Emma has some stories to tell.

Last night, rattling into Dakar, the moon obfuscated by man's bright lights and pollution, my ankles rivaling my thighs in size, every inch of my body affixed by sweat or god knows what grime to something else - be it the old man next to me whose lips moved in silent prayer for the entire five hours he sat rigidly at my side or Kendall's Senegalese pillow with its used weave stuffing poking through busted seams or the Bassari palm wine drinking gourd resting at the crook of my arm as though it were a baby, or the veritable baby sitting on its mother's lap behind me and enjoying the feel of my white flesh between its tiny fingers or the exposed foam of the seat beneath me or the steal bar jutting into my legs as the foam of the seat lacked the requisite base-level thickness attributed to foam or the gray plastic covering of the bench seat before me on which my heavy head rested - I furthered my appreciation for the whole notion of relativity.

'Civilization!' I cried at the first signs of the city hustle: the interminable Dakar traffic, the gendarme's whistle, the metallic thuds of vendors hawking our N'Diaga N'Diaye (a mini bus/colorless car rapide), the shrill prayer calls made shriller still by crackly PA systems... And indeed, civilization, at its most basic definition, was and is an apt word. But that sure wasn't what I thought two months ago when I was first accosted by the chaos of Dakar, of Africa... or even two weeks ago, before I left on this little southern Senegal jaunt."

The southern Senegal jaunt that Emma is referring to in this passage from her blog is her spring break. While many college students spend spring break at some island resort or perpetually attached to a bar in Florida, Emma spent hers in the African bush. No electricity. No outside communication. No houses (unless you consider a hut a house). This was third-world living at its core. True cultural immersion. For the two weeks that Emma was away, she was an African.

Half of her trip has already been blogged. She rode along the Gambian River, just her boat and a group of hippopotamus floating on the water's surface. She relaxed under the county's largest "baobab" tree while villagers danced to the beat of a hypnotic drum. She sat in a meeting in which a village leader and the head of her study abroad program spoke about how to, "capitalize on Tamba's role as a crossroads and filter some tourism money into impoverished eastern Senegal."
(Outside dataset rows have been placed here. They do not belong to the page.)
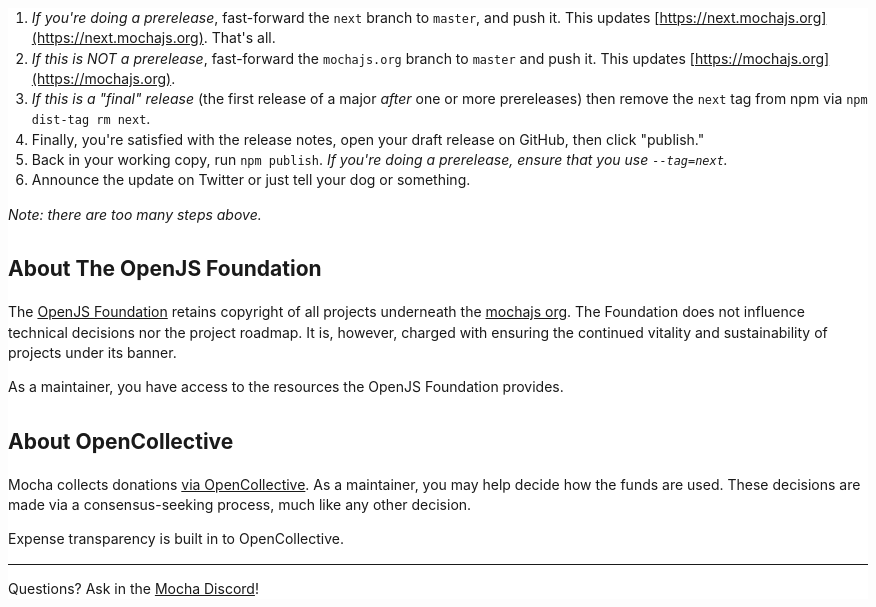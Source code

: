    1. _If you're doing a prerelease_, fast-forward the `next` branch to `master`, and push it.
      This updates [https://next.mochajs.org](https://next.mochajs.org).
      That's all.
   1. _If this is NOT a prerelease_, fast-forward the `mochajs.org` branch to `master` and push it.
      This updates [https://mochajs.org](https://mochajs.org).
   1. _If this is a "final" release_ (the first release of a major _after_ one or more prereleases) then remove the `next` tag from npm via `npm dist-tag rm next`.
1. Finally, you're satisfied with the release notes, open your draft release on GitHub, then click "publish."
1. Back in your working copy, run `npm publish`.
   _If you're doing a prerelease, ensure that you use `--tag=next`._
1. Announce the update on Twitter or just tell your dog or something.

_Note: there are too many steps above._

## About The OpenJS Foundation

The [OpenJS Foundation](https://js.foundation) retains copyright of all projects underneath the [mochajs org](https://github.com/mochajs).
The Foundation does not influence technical decisions nor the project roadmap.
It is, however, charged with ensuring the continued vitality and sustainability of projects under its banner.

As a maintainer, you have access to the resources the OpenJS Foundation provides.

## About OpenCollective

Mocha collects donations [via OpenCollective](https://opencollective.com/mochajs). As a maintainer, you may help decide how the funds are used. These decisions are made via a consensus-seeking process, much like any other decision.

Expense transparency is built in to OpenCollective.

---

Questions? Ask in the [Mocha Discord](https://discord.gg/KeDn2uXhER)!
There are plenty more escapades ahead, as she is only half way through her trip. But we will leave you with this little teaser:

"In the planning of our trip, it became apparent that we all wanted to stray from the beaten path; we wanted wildlife, remote villages, cultural immersion, distinct physical beauty... no generic palm-lined beaches, thank you very much."

"And, ultimately, we found what we sought."